Exercise goal: Extract the final stretch of the data: the line that contains "A brief overview" and every line after it, unaltered, and no other lines.
○ ○ ○ ○ ○
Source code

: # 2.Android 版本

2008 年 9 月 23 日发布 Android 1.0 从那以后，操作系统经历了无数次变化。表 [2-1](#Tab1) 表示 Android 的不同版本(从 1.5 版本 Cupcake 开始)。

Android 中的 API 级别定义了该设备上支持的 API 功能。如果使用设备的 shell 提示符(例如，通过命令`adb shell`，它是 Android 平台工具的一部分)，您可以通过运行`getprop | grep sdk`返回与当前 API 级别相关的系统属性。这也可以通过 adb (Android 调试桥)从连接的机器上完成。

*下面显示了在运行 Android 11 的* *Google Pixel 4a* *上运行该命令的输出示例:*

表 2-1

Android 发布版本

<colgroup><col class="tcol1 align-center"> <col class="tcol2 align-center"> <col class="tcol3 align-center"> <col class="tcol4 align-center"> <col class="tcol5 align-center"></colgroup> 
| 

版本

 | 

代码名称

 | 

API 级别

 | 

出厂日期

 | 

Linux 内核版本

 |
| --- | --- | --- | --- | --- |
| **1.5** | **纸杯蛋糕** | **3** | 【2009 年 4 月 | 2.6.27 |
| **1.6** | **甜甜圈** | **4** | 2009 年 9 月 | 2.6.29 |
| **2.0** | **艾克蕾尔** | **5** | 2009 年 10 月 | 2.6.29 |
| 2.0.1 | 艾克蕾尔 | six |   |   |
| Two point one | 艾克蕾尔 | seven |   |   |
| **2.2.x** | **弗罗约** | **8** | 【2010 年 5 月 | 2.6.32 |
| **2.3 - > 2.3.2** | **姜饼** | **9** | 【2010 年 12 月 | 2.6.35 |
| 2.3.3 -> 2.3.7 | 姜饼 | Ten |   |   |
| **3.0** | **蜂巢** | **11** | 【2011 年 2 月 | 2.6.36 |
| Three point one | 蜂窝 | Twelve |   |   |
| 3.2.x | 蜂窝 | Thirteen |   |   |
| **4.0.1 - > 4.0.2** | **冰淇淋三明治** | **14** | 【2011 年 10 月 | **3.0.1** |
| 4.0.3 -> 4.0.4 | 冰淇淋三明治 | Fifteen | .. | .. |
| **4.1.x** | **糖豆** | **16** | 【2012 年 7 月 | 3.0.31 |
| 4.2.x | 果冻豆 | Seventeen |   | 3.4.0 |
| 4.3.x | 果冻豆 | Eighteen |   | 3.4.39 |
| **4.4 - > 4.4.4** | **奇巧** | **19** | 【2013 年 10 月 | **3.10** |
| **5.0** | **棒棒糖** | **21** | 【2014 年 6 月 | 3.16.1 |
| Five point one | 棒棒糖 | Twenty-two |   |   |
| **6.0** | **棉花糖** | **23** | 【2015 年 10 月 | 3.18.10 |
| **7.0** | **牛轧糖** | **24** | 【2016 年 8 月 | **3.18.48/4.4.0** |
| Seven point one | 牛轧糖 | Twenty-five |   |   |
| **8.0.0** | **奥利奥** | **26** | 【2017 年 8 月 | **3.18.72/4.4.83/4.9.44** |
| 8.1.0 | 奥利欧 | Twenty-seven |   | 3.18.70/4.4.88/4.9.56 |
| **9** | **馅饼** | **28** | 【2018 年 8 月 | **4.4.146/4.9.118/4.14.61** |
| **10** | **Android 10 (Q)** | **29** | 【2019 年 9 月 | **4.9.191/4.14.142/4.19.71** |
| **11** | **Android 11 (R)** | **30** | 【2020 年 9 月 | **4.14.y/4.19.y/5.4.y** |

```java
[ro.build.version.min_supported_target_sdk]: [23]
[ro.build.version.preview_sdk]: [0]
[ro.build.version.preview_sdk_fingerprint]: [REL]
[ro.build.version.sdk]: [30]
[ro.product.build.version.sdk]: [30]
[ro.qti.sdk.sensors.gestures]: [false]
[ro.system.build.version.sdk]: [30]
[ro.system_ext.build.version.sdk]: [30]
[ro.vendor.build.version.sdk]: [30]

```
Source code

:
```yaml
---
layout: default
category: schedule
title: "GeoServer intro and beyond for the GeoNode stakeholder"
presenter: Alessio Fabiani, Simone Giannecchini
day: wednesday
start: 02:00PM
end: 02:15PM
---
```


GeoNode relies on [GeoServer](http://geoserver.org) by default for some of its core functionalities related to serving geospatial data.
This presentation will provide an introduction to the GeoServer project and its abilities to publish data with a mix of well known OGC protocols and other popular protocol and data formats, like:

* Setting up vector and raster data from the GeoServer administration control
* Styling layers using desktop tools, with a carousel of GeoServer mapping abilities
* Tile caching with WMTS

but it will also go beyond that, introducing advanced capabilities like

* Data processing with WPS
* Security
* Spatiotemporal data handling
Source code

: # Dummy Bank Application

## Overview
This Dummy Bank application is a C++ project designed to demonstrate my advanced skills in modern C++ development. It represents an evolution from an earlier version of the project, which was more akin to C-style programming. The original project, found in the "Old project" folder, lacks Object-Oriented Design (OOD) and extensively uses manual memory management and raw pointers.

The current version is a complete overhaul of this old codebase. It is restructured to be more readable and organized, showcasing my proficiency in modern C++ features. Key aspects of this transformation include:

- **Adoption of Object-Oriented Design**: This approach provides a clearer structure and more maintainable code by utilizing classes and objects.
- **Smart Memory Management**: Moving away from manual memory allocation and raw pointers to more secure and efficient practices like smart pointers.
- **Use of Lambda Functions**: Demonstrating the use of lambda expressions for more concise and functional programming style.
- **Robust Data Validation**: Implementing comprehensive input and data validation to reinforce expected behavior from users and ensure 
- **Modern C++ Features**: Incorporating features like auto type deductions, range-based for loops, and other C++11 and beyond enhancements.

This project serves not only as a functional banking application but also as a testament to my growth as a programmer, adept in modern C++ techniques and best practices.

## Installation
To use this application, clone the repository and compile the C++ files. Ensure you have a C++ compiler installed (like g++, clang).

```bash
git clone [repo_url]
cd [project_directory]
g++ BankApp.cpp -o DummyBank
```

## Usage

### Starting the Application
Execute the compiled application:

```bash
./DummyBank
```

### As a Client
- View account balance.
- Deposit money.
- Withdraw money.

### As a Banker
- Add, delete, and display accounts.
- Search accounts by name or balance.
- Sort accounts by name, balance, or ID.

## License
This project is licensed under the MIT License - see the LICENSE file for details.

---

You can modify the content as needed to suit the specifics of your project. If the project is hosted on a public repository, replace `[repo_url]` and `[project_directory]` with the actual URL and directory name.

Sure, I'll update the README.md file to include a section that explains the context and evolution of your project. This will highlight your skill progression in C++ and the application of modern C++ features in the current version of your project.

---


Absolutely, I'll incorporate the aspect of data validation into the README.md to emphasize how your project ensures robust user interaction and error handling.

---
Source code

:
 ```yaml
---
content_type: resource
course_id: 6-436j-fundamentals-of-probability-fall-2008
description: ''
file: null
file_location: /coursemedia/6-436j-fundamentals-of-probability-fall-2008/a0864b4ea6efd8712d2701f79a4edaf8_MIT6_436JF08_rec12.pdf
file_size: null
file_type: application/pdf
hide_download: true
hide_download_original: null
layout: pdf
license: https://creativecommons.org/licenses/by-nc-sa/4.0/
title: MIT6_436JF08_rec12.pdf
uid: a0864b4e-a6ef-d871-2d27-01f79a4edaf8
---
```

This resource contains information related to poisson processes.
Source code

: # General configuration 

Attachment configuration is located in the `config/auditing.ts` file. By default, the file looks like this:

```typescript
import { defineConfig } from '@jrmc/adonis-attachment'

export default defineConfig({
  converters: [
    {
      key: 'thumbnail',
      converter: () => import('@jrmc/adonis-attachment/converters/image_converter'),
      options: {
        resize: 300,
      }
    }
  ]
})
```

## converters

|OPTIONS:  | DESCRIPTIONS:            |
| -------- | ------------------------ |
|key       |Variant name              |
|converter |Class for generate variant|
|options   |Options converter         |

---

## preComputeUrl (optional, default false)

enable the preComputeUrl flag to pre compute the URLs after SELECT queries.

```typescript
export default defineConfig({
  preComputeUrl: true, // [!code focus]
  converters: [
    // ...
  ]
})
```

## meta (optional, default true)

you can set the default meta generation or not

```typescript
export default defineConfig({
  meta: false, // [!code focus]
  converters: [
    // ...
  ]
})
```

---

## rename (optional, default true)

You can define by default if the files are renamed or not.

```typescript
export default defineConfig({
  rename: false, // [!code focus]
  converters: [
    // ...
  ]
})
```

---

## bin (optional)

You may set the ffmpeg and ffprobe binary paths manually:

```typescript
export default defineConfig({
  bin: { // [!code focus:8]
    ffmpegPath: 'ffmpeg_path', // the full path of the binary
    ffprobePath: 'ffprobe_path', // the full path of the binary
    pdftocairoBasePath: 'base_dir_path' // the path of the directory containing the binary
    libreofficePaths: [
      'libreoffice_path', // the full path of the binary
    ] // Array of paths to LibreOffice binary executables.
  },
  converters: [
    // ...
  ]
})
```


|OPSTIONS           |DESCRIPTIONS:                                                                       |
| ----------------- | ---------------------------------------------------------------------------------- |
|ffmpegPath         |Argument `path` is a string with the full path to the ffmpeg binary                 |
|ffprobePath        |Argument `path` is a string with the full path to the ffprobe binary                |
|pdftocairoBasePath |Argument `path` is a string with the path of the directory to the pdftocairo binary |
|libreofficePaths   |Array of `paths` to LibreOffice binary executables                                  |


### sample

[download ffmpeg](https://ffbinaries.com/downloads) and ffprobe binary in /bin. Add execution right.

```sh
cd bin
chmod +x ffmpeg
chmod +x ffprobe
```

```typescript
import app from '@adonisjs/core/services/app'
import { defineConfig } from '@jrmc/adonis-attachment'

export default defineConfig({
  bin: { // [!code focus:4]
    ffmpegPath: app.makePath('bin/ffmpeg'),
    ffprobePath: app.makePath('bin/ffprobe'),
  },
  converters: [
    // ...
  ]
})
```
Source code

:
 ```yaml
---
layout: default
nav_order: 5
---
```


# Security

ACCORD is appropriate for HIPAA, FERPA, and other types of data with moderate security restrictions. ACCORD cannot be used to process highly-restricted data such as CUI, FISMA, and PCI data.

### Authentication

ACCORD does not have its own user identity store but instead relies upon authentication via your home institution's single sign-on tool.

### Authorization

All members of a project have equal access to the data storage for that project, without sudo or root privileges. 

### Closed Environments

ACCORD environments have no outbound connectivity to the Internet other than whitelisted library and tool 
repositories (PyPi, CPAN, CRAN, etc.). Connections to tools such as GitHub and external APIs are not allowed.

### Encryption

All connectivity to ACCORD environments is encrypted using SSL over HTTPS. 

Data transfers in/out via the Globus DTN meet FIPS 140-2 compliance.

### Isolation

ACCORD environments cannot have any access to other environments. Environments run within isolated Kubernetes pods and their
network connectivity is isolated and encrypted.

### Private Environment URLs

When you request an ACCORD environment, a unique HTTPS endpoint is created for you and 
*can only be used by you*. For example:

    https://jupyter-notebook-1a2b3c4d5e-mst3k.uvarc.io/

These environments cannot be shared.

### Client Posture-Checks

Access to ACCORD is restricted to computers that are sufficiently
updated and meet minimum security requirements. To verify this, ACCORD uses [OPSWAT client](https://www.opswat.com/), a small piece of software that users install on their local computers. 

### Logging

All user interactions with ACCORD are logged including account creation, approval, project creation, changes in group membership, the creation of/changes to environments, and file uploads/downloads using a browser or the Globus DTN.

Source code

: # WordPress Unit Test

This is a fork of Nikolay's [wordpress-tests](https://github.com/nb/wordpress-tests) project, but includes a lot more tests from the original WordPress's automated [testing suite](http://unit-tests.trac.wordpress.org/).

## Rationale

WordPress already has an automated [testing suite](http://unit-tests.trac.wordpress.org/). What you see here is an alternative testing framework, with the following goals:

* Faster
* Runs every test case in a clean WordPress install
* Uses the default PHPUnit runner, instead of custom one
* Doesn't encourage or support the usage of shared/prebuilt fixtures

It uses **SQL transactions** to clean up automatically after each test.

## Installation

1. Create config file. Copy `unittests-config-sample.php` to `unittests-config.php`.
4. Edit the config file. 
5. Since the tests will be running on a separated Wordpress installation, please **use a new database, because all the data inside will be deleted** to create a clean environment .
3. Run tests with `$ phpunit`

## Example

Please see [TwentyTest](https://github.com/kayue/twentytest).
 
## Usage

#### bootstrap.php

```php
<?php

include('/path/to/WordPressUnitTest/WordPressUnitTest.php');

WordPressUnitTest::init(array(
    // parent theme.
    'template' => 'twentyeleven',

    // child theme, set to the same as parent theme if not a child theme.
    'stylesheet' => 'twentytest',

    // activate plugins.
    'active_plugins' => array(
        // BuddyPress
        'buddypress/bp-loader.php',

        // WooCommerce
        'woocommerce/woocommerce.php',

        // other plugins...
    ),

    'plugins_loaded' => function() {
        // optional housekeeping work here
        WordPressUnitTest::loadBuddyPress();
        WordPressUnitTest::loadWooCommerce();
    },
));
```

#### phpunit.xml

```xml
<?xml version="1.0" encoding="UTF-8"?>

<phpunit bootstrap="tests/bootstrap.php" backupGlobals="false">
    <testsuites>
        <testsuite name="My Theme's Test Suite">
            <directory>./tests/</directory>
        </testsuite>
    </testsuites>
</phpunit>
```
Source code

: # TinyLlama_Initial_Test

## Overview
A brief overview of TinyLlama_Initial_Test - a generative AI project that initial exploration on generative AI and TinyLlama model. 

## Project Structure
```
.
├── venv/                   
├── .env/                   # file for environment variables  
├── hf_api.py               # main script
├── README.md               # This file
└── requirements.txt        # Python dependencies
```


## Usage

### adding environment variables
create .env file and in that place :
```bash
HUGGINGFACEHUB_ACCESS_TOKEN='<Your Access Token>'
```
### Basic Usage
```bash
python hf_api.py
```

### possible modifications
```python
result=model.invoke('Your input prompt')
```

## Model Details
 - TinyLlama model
○ ○ ○ ○ ○
Result for this task:
A brief overview of TinyLlama_Initial_Test - a generative AI project that initial exploration on generative AI and TinyLlama model. 

## Project Structure
```
.
├── venv/                   
├── .env/                   # file for environment variables  
├── hf_api.py               # main script
├── README.md               # This file
└── requirements.txt        # Python dependencies
```


## Usage

### adding environment variables
create .env file and in that place :
```bash
HUGGINGFACEHUB_ACCESS_TOKEN='<Your Access Token>'
```
### Basic Usage
```bash
python hf_api.py
```

### possible modifications
```python
result=model.invoke('Your input prompt')
```

## Model Details
 - TinyLlama model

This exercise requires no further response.